Niezbędnym składnikiem każdej zupki z torebki jest skrobia modyfikowana, która akurat w swej zmodyfikowanej formie nie jest zbytnio pożądana przez organizm. Oprócz niej w zjadanym przez nas makaronie odnajdziemy mąkę pszenną, tłuszcz roślinny, sól oraz beta karoten, który dostarcza sporą dawkę witaminy A. Do zupek dodawany jest także glutaminian sodu, działający niestety negatywnie na nasz organizm. Podobno zwiększa on predyspozycje do nadwagi oraz otyłości, a spożyty w nadmiarze powoduje silne bóle głowy.

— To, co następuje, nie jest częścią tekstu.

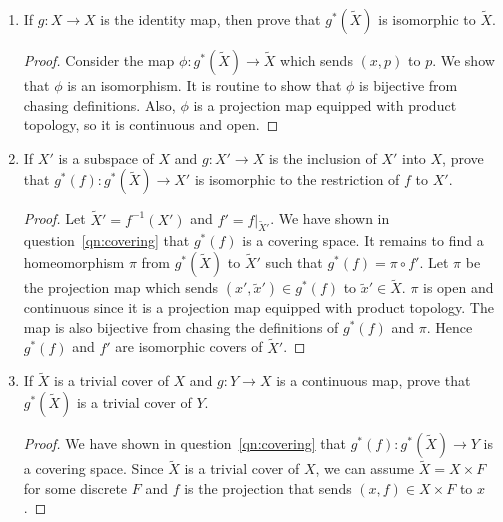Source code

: \documentclass{article}
\begin{document}
\begin{enumerate}
\begin{enumerate}
      \item If $g:X\rightarrow X$ is the identity map, then prove that
        $g^*(\tilde{X})$ is isomorphic to $\tilde{X}$.
        \begin{proof}
          Consider the map $\phi:g^*(\tilde{X})\rightarrow\tilde{X}$ which
          sends $(x,p)$ to $p$. We show that $\phi$ is an isomorphism.
          It is routine to show that $\phi$ is bijective from chasing
          definitions. Also, $\phi$ is a projection map equipped with
          product topology, so it is continuous and open.
        \end{proof}

      \item If $X'$ is a subspace of $X$ and $g:X'\rightarrow X$ is the
        inclusion of $X'$ into $X$, prove that
        $g^*(f):g^*(\tilde{X})\rightarrow X'$ is isomorphic to the
        restriction of $f$ to $X'$.

        \begin{proof}
          Let $\tilde{X}'=f^{-1}(X')$ and $f'=f|_{\tilde{X}'}$. We have
          shown in question~\ref{qn:covering} that $g^*(f)$ is a covering
          space. It remains to find a homeomorphism $\pi$ from
          $g^*(\tilde{X})$ to $\tilde{X}'$ such that $g^*(f)=\pi\circ f'$.
          Let $\pi$ be the projection map which sends $(x',\tilde{x}')\in
          g^*(f)$ to $\tilde{x}'\in\tilde{X}$. $\pi$ is open and continuous
          since it is a projection map equipped with product topology. The
          map is also bijective from chasing the definitions of $g^*(f)$
          and $\pi$. Hence $g^*(f)$ and $f'$ are isomorphic covers of
          $\tilde{X}'$.
        \end{proof}

      \item If $\tilde{X}$ is a trivial cover of $X$ and $g:Y\rightarrow X$
        is a continuous map, prove that $g^*(\tilde{X})$ is a trivial cover
        of $Y$.

        \begin{proof}
          We have shown in question~\ref{qn:covering} that
          $g^*(f):g^*(\tilde{X})\rightarrow Y$ is a covering space. Since
          $\tilde{X}$ is a trivial cover of $X$, we can assume
          $\tilde{X}=X\times F$ for some discrete $F$ and $f$ is the
          projection that sends $(x,f)\in X\times F$ to $x$.
        \end{proof}
    \end{enumerate}
\end{enumerate}
\end{document}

Oprócz soli, białka, cukru, mleka, sosu sojowego czy aromatów odnajdziemy ciekawy składnik o nieco bardziej złożonej nazwie – maltodekstrytynę. Węglowodan ten przyczynia się do zachowania w organizmie wysokiego poziomu energii.
Nie dla głodomora!
Z pewnością wiele razy po zjedzeniu gotowego dania przygotowanego w przysłowiowe pięć minut bardzo szybko znów dopadł Cię głód. Wszystko dlatego, że zupka z torebki jest bardzo mało pożywna, a zatem niezbyt sycąca. W charakterze obiadu oczywiście spełni się, ale na bardzo krótki czas. W produkcie jest na tyle mało pożywnych składników, że musi być on wzbogacany nawet w związki chemiczne wzmacniające smak oraz zapach. Są to wszelkie barwniki, regulatory kwasowości, stabilizatory, które jedynie w rozsądnych ilościach powinniśmy dostarczać naszemu podniebieniu. Duże dawki mogą mieć niestety bardzo niekorzystny wpływ na nasz żołądek i wątrobę.

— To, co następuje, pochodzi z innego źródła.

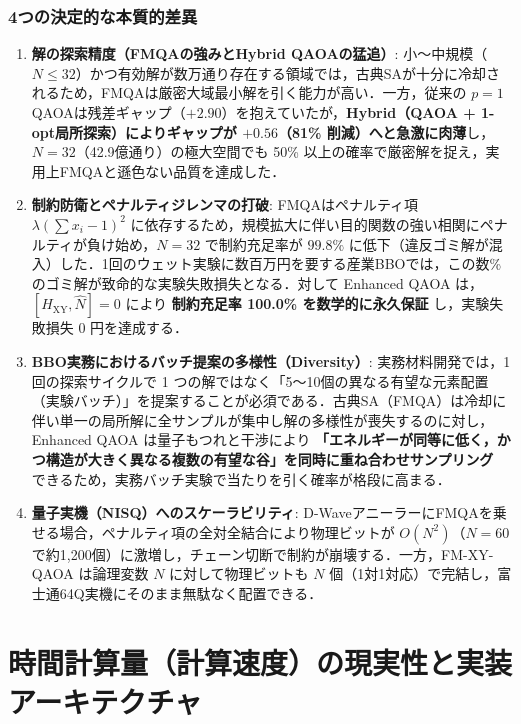 \documentclass[11pt,a4paper]{ltjsarticle}
\begin{document}
\subsubsection{4つの決定的な本質的差異}
\begin{enumerate}\setlength{\itemsep}{1.5pt}
    \item \textbf{解の探索精度（FMQAの強みとHybrid QAOAの猛追）}: 小〜中規模（$N \le 32$）かつ有効解が数万通り存在する領域では，古典SAが十分に冷却されるため，FMQAは厳密大域最小解を引く能力が高い．一方，従来の $p=1$ QAOAは残差ギャップ（$+2.90$）を抱えていたが，\textbf{Hybrid（QAOA + 1-opt局所探索）によりギャップが $+0.56$（81\% 削減）へと急激に肉薄}し，$N=32$（42.9億通り）の極大空間でも 50\% 以上の確率で厳密解を捉え，実用上FMQAと遜色ない品質を達成した．
    \item \textbf{制約防衛とペナルティジレンマの打破}: FMQAはペナルティ項 $\lambda (\sum x_i - 1)^2$ に依存するため，規模拡大に伴い目的関数の強い相関にペナルティが負け始め，$N=32$ で制約充足率が $99.8\%$ に低下（違反ゴミ解が混入）した．1回のウェット実験に数百万円を要する産業BBOでは，この数\%のゴミ解が致命的な実験失敗損失となる．対して Enhanced QAOA は，$[H_{\mathrm{XY}}, \hat{N}]=0$ により \textbf{制約充足率 100.0\% を数学的に永久保証} し，実験失敗損失 0 円を達成する．
    \item \textbf{BBO実務におけるバッチ提案の多様性（Diversity）}: 実務材料開発では，1回の探索サイクルで 1 つの解ではなく「5〜10個の異なる有望な元素配置（実験バッチ）」を提案することが必須である．古典SA（FMQA）は冷却に伴い単一の局所解に全サンプルが集中し解の多様性が喪失するのに対し，Enhanced QAOA は量子もつれと干渉により \textbf{「エネルギーが同等に低く，かつ構造が大きく異なる複数の有望な谷」を同時に重ね合わせサンプリング} できるため，実務バッチ実験で当たりを引く確率が格段に高まる．
    \item \textbf{量子実機（NISQ）へのスケーラビリティ}: D-WaveアニーラーにFMQAを乗せる場合，ペナルティ項の全対全結合により物理ビットが $O(N^2)$（$N=60$ で約1,200個）に激増し，チェーン切断で制約が崩壊する．一方，FM-XY-QAOA は論理変数 $N$ に対して物理ビットも $N$ 個（1対1対応）で完結し，富士通64Q実機にそのまま無駄なく配置できる．
\end{enumerate}

\vspace{3mm}

\section{時間計算量（計算速度）の現実性と実装アーキテクチャ}
\label{sec:time_complexity}
\vspace{-1mm}
\end{document}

Rozsądnie, czyli z umiarem
Również w przypadku zupek błyskawicznych sprawdzi się mądra rada, aby apetyt połączyć z umiarem. Jak doradzają dietetycy, „instanty” spożywane od czasu do czasu z pewnością nie zaszkodzą, jednak włączenie ich na stałe do codziennego jadłospisu może skutkować poważnymi zaburzeniami pracy żołądka czy wątroby. Składniki przyczyniające się do takich zaburzeń dodawane być muszą do dań gotowych w konkretnych, wyznaczonych ilościach, które są regulowane odpowiednimi przepisami. Dlatego też dowolna substancja zawarta w daniu gotowym z pewnością nie będzie jednorazowo dawką szkodliwą dla naszego zdrowia.